What are strategic oversight skills? At their core, these skills combine creativity, problem-solving, lateral thinking and critical thinking — all essential to navigate a workplace where human and agent collaboration becomes the norm.
- Creativity is foundational. Employees must be able to envision how intelligent agents can be used together in novel ways to transform how the business delivers value.
- For example, a bank could deploy AI agents for chat support, fraud monitoring and financial advice. A creative employee might connect these functions into a unified customer concierge system — one where agents communicate with each other to respond holistically to a customer issue, rather than through siloed handoffs.
- Problem-solving can enable employees to redesign workflows for optimal agent-to-agent and human-agent collaboration. This includes spotting failures in agent logic, managing unintended consequences and identifying workarounds.
- For instance, a retailer using agents for real-time inventory tracking, demand forecasting, and supplier negotiation needs an employee who can reconfigure these workflows into a dynamic, self-adjusting supply chain — while accounting for data flow, output alignment and business goals.
- Critical and lateral thinking prepare the workforce to anticipate complex risks, challenge assumptions, and evaluate the ripple effects of autonomous agent behavior.

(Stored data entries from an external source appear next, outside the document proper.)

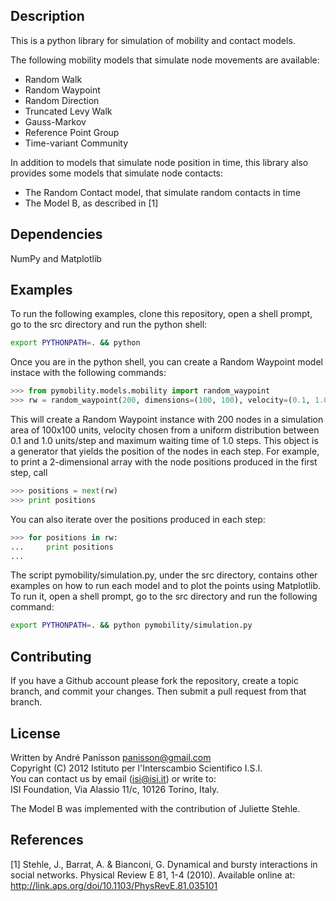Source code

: Description
-----------
This is a python library for simulation of mobility and contact models.

The following mobility models that simulate node movements are available:

- Random Walk
- Random Waypoint
- Random Direction
- Truncated Levy Walk
- Gauss-Markov
- Reference Point Group
- Time-variant Community

In addition to models that simulate node position in time, this library also provides some models that simulate node contacts:
- The Random Contact model, that simulate random contacts in time
- The Model B, as described in [1]

Dependencies
------------
NumPy and Matplotlib

Examples
--------
To run the following examples, clone this repository, open a shell prompt, go to the src directory and run the python shell:
```bash
export PYTHONPATH=. && python
```
Once you are in the python shell, you can create a Random Waypoint model instace with the following commands:
```python
>>> from pymobility.models.mobility import random_waypoint
>>> rw = random_waypoint(200, dimensions=(100, 100), velocity=(0.1, 1.0), wt_max=1.0)
```
This will create a Random Waypoint instance with 200 nodes in a simulation area of 100x100 units, 
velocity chosen from a uniform distribution between 0.1 and 1.0 units/step
and maximum waiting time of 1.0 steps.
This object is a generator that yields the position of the nodes in each step.
For example, to print a 2-dimensional array with the node positions produced in the first step, call
```python
>>> positions = next(rw)
>>> print positions
```
You can also iterate over the positions produced in each step:
```python
>>> for positions in rw:
...     print positions
... 
```

The script pymobility/simulation.py, under the src directory, contains other examples on how to run each model 
and to plot the points using Matplotlib.
To run it, open a shell prompt, go to the src directory and run the following command:
```bash
export PYTHONPATH=. && python pymobility/simulation.py
```

Contributing
------------
If you have a Github account please fork the repository,
create a topic branch, and commit your changes.
Then submit a pull request from that branch.

License
-------
Written by André Panisson <panisson@gmail.com>  
Copyright (C) 2012 Istituto per l'Interscambio Scientifico I.S.I.  
You can contact us by email (isi@isi.it) or write to:  
ISI Foundation, Via Alassio 11/c, 10126 Torino, Italy.  

The Model B was implemented with the contribution of Juliette Stehle.

References
----------
[1] Stehle, J., Barrat, A. & Bianconi, G. Dynamical and bursty interactions in social networks. Physical Review E 81, 1-4 (2010). Available online at: http://link.aps.org/doi/10.1103/PhysRevE.81.035101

As intelligent agents increasingly interact across departments, systems and even partner ecosystems, employees will need to monitor unexpected outcomes, address conflicting agent objectives, and think across boundaries — not just within their own team, but across the organization and industry.- For example, in a logistics company using AI agents to manage route optimization, warehouse automation, and supplier communication, an employee might notice that an agent’s time-saving recommendation reduces delivery accuracy. Using critical thinking, the employee investigates the trade-off, reevaluates the logic behind agent decisions, and reprograms the workflow to better balance speed and reliability — preventing service disruptions that would have otherwise gone unchecked.

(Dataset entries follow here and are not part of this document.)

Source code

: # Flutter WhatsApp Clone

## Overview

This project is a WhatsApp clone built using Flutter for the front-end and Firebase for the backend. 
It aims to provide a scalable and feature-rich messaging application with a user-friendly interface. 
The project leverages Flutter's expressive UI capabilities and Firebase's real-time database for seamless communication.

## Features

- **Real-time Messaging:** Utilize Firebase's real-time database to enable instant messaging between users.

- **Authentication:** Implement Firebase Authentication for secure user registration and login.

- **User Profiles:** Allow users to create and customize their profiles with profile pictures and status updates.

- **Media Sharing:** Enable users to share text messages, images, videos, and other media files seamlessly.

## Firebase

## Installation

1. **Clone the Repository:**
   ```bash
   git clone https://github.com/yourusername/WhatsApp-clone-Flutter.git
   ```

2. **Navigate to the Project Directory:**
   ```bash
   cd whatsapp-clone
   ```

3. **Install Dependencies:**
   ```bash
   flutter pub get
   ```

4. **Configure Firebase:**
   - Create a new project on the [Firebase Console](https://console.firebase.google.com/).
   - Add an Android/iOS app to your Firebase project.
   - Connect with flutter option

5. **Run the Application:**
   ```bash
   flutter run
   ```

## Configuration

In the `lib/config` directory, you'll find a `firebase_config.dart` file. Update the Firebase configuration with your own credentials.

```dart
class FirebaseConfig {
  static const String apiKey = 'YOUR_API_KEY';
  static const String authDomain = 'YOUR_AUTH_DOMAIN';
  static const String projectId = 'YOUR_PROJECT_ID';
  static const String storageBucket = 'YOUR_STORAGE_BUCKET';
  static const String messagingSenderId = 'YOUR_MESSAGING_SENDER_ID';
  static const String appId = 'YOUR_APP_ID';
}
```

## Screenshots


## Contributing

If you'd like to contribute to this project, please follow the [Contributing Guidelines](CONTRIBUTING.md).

These strategic oversight skills will become non-negotiable as agents grow more capable and interconnected. But they won’t develop organically. Learning and development (L&D) leaders must take a proactive approach to upskilling by offering training that is relevant to employees’ roles and contextualized within the organization’s workflows.
The ability to creatively guide, problem-solve with, and think critically about intelligent agents will be a defining capability of tomorrow’s workforce — and it starts with how we train today.

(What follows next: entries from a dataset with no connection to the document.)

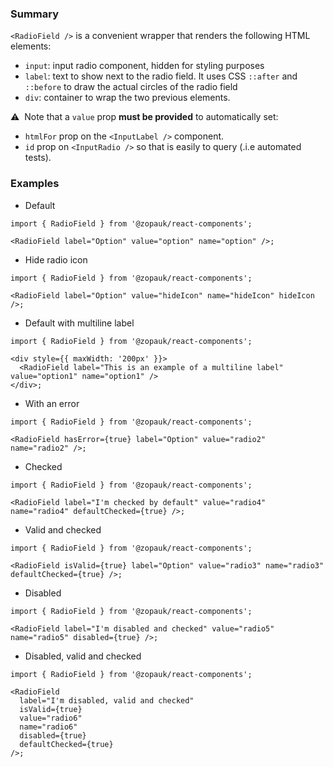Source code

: ### Summary

`<RadioField />` is a convenient wrapper that renders the following HTML elements:

- `input`: input radio component, hidden for styling purposes
- `label`: text to show next to the radio field. It uses CSS `::after` and `::before` to draw the actual circles of the radio field
- `div`: container to wrap the two previous elements.

⚠️ &nbsp;Note that a `value` prop **must be provided** to automatically set:

- `htmlFor` prop on the `<InputLabel />` component.
- `id` prop on `<InputRadio />` so that is easily to query (.i.e automated tests).

### Examples

- Default

```tsx
import { RadioField } from '@zopauk/react-components';

<RadioField label="Option" value="option" name="option" />;
```

- Hide radio icon

```tsx
import { RadioField } from '@zopauk/react-components';

<RadioField label="Option" value="hideIcon" name="hideIcon" hideIcon />;
```

- Default with multiline label

```tsx
import { RadioField } from '@zopauk/react-components';

<div style={{ maxWidth: '200px' }}>
  <RadioField label="This is an example of a multiline label" value="option1" name="option1" />
</div>;
```

- With an error

```tsx
import { RadioField } from '@zopauk/react-components';

<RadioField hasError={true} label="Option" value="radio2" name="radio2" />;
```

- Checked

```tsx
import { RadioField } from '@zopauk/react-components';

<RadioField label="I'm checked by default" value="radio4" name="radio4" defaultChecked={true} />;
```

- Valid and checked

```tsx
import { RadioField } from '@zopauk/react-components';

<RadioField isValid={true} label="Option" value="radio3" name="radio3" defaultChecked={true} />;
```

- Disabled

```tsx
import { RadioField } from '@zopauk/react-components';

<RadioField label="I'm disabled and checked" value="radio5" name="radio5" disabled={true} />;
```

- Disabled, valid and checked

```tsx
import { RadioField } from '@zopauk/react-components';

<RadioField
  label="I'm disabled, valid and checked"
  isValid={true}
  value="radio6"
  name="radio6"
  disabled={true}
  defaultChecked={true}
/>;
```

3. Prioritize Soft Skills for the Agentic Era.
The social and emotional skills that have long defined workplace success will be even more critical in an agentic world. As AI agents become embedded across functions, every knowledge worker effectively becomes a “day-one manager,” responsible for overseeing their digital counterparts. That includes directing agent workflows, checking outputs, prioritizing tasks, and making judgment calls about when human intervention is needed.
This shift will demand more from employees cognitively — and interpersonally. Workers won’t just manage agents; they’ll collaborate with peers who are managing their own agent teams. Strong human-to-human communication will be essential for aligning goals, resolving discrepancies, and ensuring cohesion across blended human-AI systems.
Soft skills like collaboration, adaptability, emotional intelligence (EI) and conflict resolution continue to be indispensable. These are the capabilities that allow teams to work through challenges technology can’t solve — from interpersonal misunderstandings to misaligned agent behavior.
To stay competitive, organizations must evolve what and how they train. Prioritizing these human-centered skills can help determine which companies thrive as the agentic workforce takes shape. Those that act now will be positioned to unlock innovation, build trust across teams and lead with confidence in a rapidly transforming world.